A. Encrypt Layer 2 traffic between switches.

B. Prevent Layer 2 loops while preserving redundant paths for failover.

C. Replace VLANs with a single broadcast domain.

D. Discover MAC addresses faster than dynamic learning.

2. Which switch becomes the root bridge in a spanning-tree topology?

A. The switch with the highest Bridge ID.

B. The switch with the most physical ports.

C. The switch with the lowest Bridge ID (priority + MAC).

D. The switch elected by an administrator at runtime.

3. By default, spanning tree on AOS-CX switches is:

A. Enabled in PVST+ mode.

B. Enabled in RSTP mode.

C. Disabled — you must enable it explicitly.

D. Enabled only on uplink ports.

4. Which RSTP port state replaces classic STP's Disabled, Blocking, and Listening states?

A. Forwarding

B. Learning

C. Discarding

D. Designated

Why a Spanning Tree?

Imagine three switches cabled in a triangle. When a single broadcast frame leaves a host, every switch floods it out every port. The frame travels around the triangle and returns. Within seconds, the network has billions of copies of one frame circulating, and Ethernet has no Time-to-Live field to stop them.

Spanning tree's job is to elect a root bridge and have every other switch select a single best path back to that root, blocking all other paths. The result is a tree topology — loop-free by construction — that can be re-computed if any link fails.

Animation: Root Bridge Election via BPDU Exchange

SW3 has the lowest Bridge ID (priority 4096) and wins the root election. SW1 and SW2 each select a root port toward SW3, and the redundant link between them gets blocked to break the loop.

Bridge ID, Root Election, and Path Cost

Every switch participating in spanning tree has a Bridge ID (BID) composed of two parts: a 16-bit priority (default 32768, multiples of 4096) and the switch's MAC address used as a tiebreaker. The switch with the lowest Bridge ID wins the root election. Once a root is chosen, every other switch calculates the cost of reaching the root over each link and selects the lowest-cost path — that becomes the root port.
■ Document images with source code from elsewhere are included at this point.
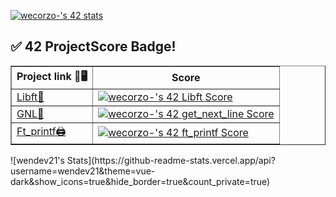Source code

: <a href="https://github.com/JaeSeoKim/badge42"><img src="https://badge42.vercel.app/api/v2/clldphalu001108l3n2nkf8rx/stats?cursusId=21&coalitionId=66" alt="wecorzo-'s 42 stats" /></a>
## ✅ 42 ProjectScore Badge!
<table border="1">
  <tr>
    <th>Project link 🔗🖥️</th>
    <th>Score</th>
  </tr>
  <tr>
    <td><a href="https://github.com/wendev21/42Cursus_01libft">Libft📗</a></td>
    <td><a href="https://github.com/JaeSeoKim/badge42"><img src="https://badge42.vercel.app/api/v2/clldphalu001108l3n2nkf8rx/project/2932506" alt="wecorzo-'s 42 Libft Score" /></a></td>
  </tr>
  <tr>
    <td><a href="https://github.com/wendev21/42_Cursus_02GNL">GNL📝</a></td>
    <td><a href="https://github.com/JaeSeoKim/badge42"><img src="https://badge42.vercel.app/api/v2/clldphalu001108l3n2nkf8rx/project/3168466" alt="wecorzo-'s 42 get_next_line Score" /></a></td>
  </tr>
  <tr>
    <td><a href="https://github.com/wendev21/Cursus_03ft_printf">Ft_printf🖨️</a></td>
    <td><a href="https://github.com/JaeSeoKim/badge42"><img src="https://badge42.vercel.app/api/v2/clldphalu001108l3n2nkf8rx/project/3168468" alt="wecorzo-'s 42 ft_printf Score" /></a>
</td>
  </tr>
</table>
![wendev21's Stats](https://github-readme-stats.vercel.app/api?username=wendev21&theme=vue-dark&show_icons=true&hide_border=true&count_private=true)
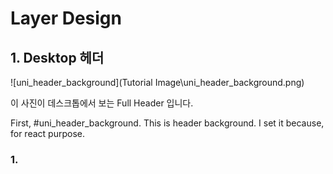#  Layer Design

## 1. Desktop 헤더

![uni_header_background](Tutorial Image\uni_header_background.png)

이 사진이 데스크톱에서 보는 Full Header 입니다.

First, #uni_header_background. This is header background. I set it because, for react purpose.

### 1.  
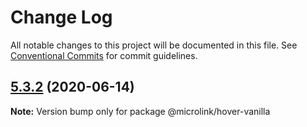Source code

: # Change Log

All notable changes to this project will be documented in this file.
See [Conventional Commits](https://conventionalcommits.org) for commit guidelines.

## [5.3.2](http://github.com/microlinkhq/sdk/tree/master/packages/hover-vanilla/compare/v5.3.1...v5.3.2) (2020-06-14)

**Note:** Version bump only for package @microlink/hover-vanilla
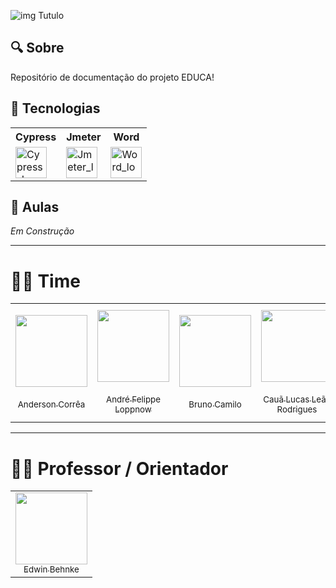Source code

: ![img Tutulo](https://capsule-render.vercel.app/api?type=waving&height=300&color=0:00FFB0,100:a82da8&text=PROJETO%20EDUCA!&textBg=false&fontColor=FFFFFF&fontSize=50&animation=twinkling&stroke=0000FF)

## 🔍 Sobre
Repositório de documentação do projeto EDUCA!

## 🚀 Tecnologias


<div align="center" text-align="center">
  <table>
    <tr>
        <th style="text-align: center;">Cypress</th>
        <th style="text-align: center;">Jmeter</th>
        <th style="text-align: center;">Word</th>
    </tr>
    <tr>
      <td>
        <img src="https://user-images.githubusercontent.com/2801156/153322291-8b186487-5127-48f7-aa6d-b0ef350f8575.png" alt="Cypress_Logo" width="50" height="50"/>
      </td>
      <td>
        <img src="https://jmeter.apache.org/images/logo.svg" alt="Jmeter_logo" height="50"/>
      </td>
      <td>
        <img src="https://logodownload.org/wp-content/uploads/2018/10/word-logo-0.png" alt="Word_logo" height="50"/>
      </td>
    </tr>
  </table>
</div>

## 📘 Aulas

*Em Construção*

---

# 👨‍💻 Time

<table style="table-layout: fixed; width: 100%;">
  <tr>
    <td align="center" valign="middle" style="width: 115px; height: 150px;">
      <a href="https://github.com/Anderson-Andy-Correa">
        <img src="https://avatars.githubusercontent.com/u/106445568?v=4" width="115" style="display:block;margin:auto;">
        <br><sub>Anderson Corrêa</sub>
      </a>
    </td>
    <td align="center" valign="middle" style="width: 115px; height: 150px;">
      <a href="https://github.com/AndreLoppnow">
        <img src="https://avatars.githubusercontent.com/u/129698712?v=4" width="115" style="display:block;margin:auto;">
        <br><sub>André Felippe Loppnow</sub>
      </a>
    </td>
    <td align="center" valign="middle" style="width: 115px; height: 150px;">
      <a href="https://github.com/Brunovski28">
        <img src="https://avatars.githubusercontent.com/u/107879273?v=4" width="115" style="display:block;margin:auto;">
        <br><sub>Bruno Camilo</sub>
      </a>
    </td>
    <td align="center" valign="middle" style="width: 115px; height: 150px;">
      <a href="https://github.com/cauallr">
        <img src="https://avatars.githubusercontent.com/u/132109162?v=4" width="115" style="display:block;margin:auto;">
        <br><sub>Cauã Lucas Leão Rodrigues</sub>
      </a>
    </td>
    <td align="center" valign="middle" style="width: 115px; height: 150px;">
      <a href="https://github.com/gabrielpoleza">
        <img src="https://avatars.githubusercontent.com/u/128434647?v=4" width="115" style="display:block;margin:auto;">
        <br><sub>Gabriel Faustino Poleza</sub>
      </a>
    </td>
    <td align="center" valign="middle" style="width: 115px; height: 150px;">
      <a href="https://github.com/joao4rruda">
        <img src="https://avatars.githubusercontent.com/u/174223812?v=4" width="115" style="display:block;margin:auto;">
        <br><sub>João Victor Furquim de Arruda</sub>
      </a>
    </td>
    <td align="center" valign="middle" style="width: 115px; height: 150px;">
      <a href="https://github.com/2005LucasLongo">
        <img src="https://avatars.githubusercontent.com/u/107898034?v=4" width="115" style="display:block;margin:auto;">
        <br><sub>Lucas Longo</sub>
      </a>
    </td>
  </tr>
</table>

---

# 👨‍🎓 Professor / Orientador

<table>
  <tr>
    <td align="center">
      <a href="https://www.linkedin.com/in/edwinbehnke/">
        <img src="https://instagram.ffln4-1.fna.fbcdn.net/v/t51.2885-19/277323107_2054938111337604_8277781497265690709_n.jpg?_nc_ht=instagram.ffln4-1.fna.fbcdn.net&_nc_cat=100&_nc_ohc=I6ylcLp1BYUQ7kNvgFNsChV&_nc_gid=35c774a7e5a94147bc93cdef04b67df4&edm=AP4sbd4BAAAA&ccb=7-5&oh=00_AYBKe0GVmxbQjGDSE6s0VxEpFwnTrVXmq1nuXgBfDKc-IQ&oe=673EDD03&_nc_sid=7a9f4b" width="115"><br>
        <sub>Edwin Behnke</sub>
      </a>
    </td>
  </tr>
</table>
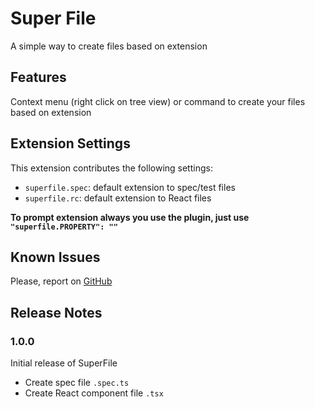 # Super File

A simple way to create files based on extension

## Features

Context menu (right click on tree view) or command to create your files based on extension

## Extension Settings

This extension contributes the following settings:

- `superfile.spec`: default extension to spec/test files
- `superfile.rc`: default extension to React files

**To prompt extension always you use the plugin, just use `"superfile.PROPERTY": ""`**

## Known Issues

Please, report on [GitHub](https://github.com/g4rcez/superfile)

## Release Notes

### 1.0.0

Initial release of SuperFile

- Create spec file `.spec.ts`
- Create React component file `.tsx`
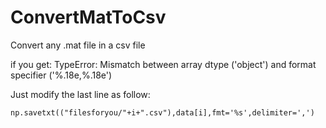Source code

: # ConvertMatToCsv
Convert any .mat file in a csv file


if you get: TypeError: Mismatch between array dtype ('object') and format specifier ('%.18e,%.18e')

Just modify the last line as follow:

    np.savetxt(("filesforyou/"+i+".csv"),data[i],fmt='%s',delimiter=',')

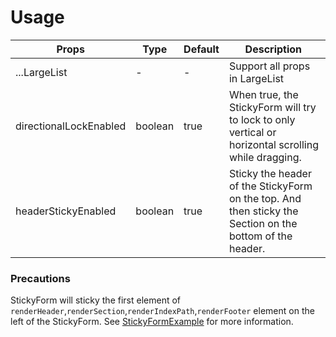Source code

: # Usage

Props  |  Type  |  Default  |  Description  
---- | ------ | --------- | --------
...LargeList | - | - | Support all props in LargeList
directionalLockEnabled | boolean | true | When true, the StickyForm will try to lock to only vertical or horizontal scrolling while dragging.
headerStickyEnabled | boolean | true | Sticky the header of the StickyForm on the top. And then sticky the Section on the bottom of the header.


### Precautions
StickyForm will sticky the first element of `renderHeader`,`renderSection`,`renderIndexPath`,`renderFooter` element on the left of the StickyForm. See [StickyFormExample](https://github.com/bolan9999/react-native-largelist/blob/master/Examples/StickyFormExamples/StickyFormExample.js) for more information.

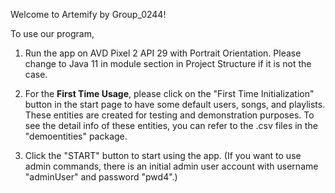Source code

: Welcome to Artemify by Group_0244!

To use our program,

1. Run the app on AVD Pixel 2 API 29 with Portrait Orientation. Please change to Java 11 in module
section in Project Structure if it is not the case.

2. For the **First Time Usage**, please click on the "First Time Initialization" button in the start page to have some default users, songs, and playlists. These entities are created for testing and demonstration purposes. To see the detail info of these entities, you can refer to the .csv files in the "demoentities" package. 

3. Click the "START" button to start using the app. (If you want to use admin commands, there is an initial admin user account with username "adminUser" and password "pwd4".)
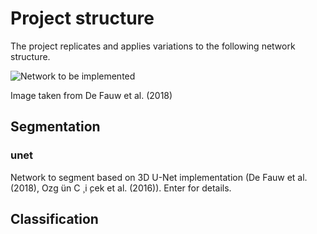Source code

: # Project structure

The project replicates and applies variations to the following network structure.

![Network to be implemented](https://media.springernature.com/m685/springer-static/image/art%3A10.1038%2Fs41591-018-0107-6/MediaObjects/41591_2018_107_Fig1_HTML.jpg)

Image taken from De Fauw et al. (2018)

## Segmentation

### unet

Network to segment based on 3D U-Net implementation (De Fauw et al. (2018), Ozg ̈un C ̧ i ̧cek et al. (2016)). Enter for details.

## Classification
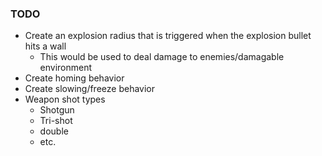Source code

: ### TODO
* Create an explosion radius that is triggered when the explosion bullet hits a wall
    - This would be used to deal damage to enemies/damagable environment
* Create homing behavior
* Create slowing/freeze behavior
* Weapon shot types
    - Shotgun
    - Tri-shot
    - double
    - etc.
Link Speed	IEEE 802.1D-2004 (Long)	Original 802.1D (Short)
10 Mbps	2,000,000	100
100 Mbps	200,000	19
1 Gbps	20,000	4
10 Gbps	2,000	2
100 Gbps	200	1

BPDUs: How Switches Talk Spanning Tree

Switches exchange information using Bridge Protocol Data Units (BPDUs) — small frames sent every 2 seconds (default Hello time) to the multicast address 01:80:C2:00:00:00. Configuration BPDUs carry root ID, sender BID, root path cost, and timers. Topology Change Notification (TCN) BPDUs are sent toward the root when a link goes up/down, telling the root to flush MAC tables network-wide.

Port Roles and States

State (RSTP/MSTP)	Forwards Data?	Learns MACs?	Sends BPDUs?
Discarding	No	No	Sends/receives
Learning	No	Yes	Yes
Forwarding	Yes	Yes	Yes

Animation: Port State Transitions with Forward-Delay Timers

Each forward-delay timer is 15 seconds in classic STP. RSTP replaces these with sub-second proposal/agreement handshakes on point-to-point links.

Port roles in RSTP/MSTP: Root (best path to the root, one per non-root switch), Designated (best path on a segment), Alternate (backup root port), Backup (backup designated port).

RSTP Convergence

Classic 802.1D took 30–50 seconds. RSTP (802.1w) adds proposal/agreement handshakes on point-to-point links, edge ports that skip listen/learn, and pre-computed alternate ports for near-instant failover. Result: convergence in under a second.

MSTP Regions and Instances

Per-VLAN spanning tree (PVST+) runs one tree per VLAN — doesn't scale. MSTP (802.1s) groups VLANs into a small number of Multiple Spanning Tree Instances (MSTIs). A group of switches with identical config-name + revision + VLAN-to-instance map forms an MST region. Outside the region, the entire region looks like a single bridge in the Common and Internal Spanning Tree (CIST / Instance 0).

graph TD subgraph CIST [CIST / Instance 0 - VLANs 1, 99 default] Root[Root Bridge
DIST-A priority 0] end subgraph MSTI1 [MSTI 1 - VLANs 10-20] Root1[Root: DIST-A priority 4096] end subgraph MSTI2 [MSTI 2 - VLANs 30-40] Root2[Root: DIST-B priority 4096] end

Default AOS-CX Behavior

Spanning tree is disabled by default on AOS-CX switches. If you cable two AOS-CX switches together with redundant links and forget to enable spanning tree, you will create an instant Layer 2 loop. When enabled, AOS-CX defaults to MSTP mode.

Post-reading Check — Section 1

1. What is the primary purpose of Spanning Tree Protocol?

A. Encrypt Layer 2 traffic between switches.

B. Prevent Layer 2 loops while preserving redundant paths for failover.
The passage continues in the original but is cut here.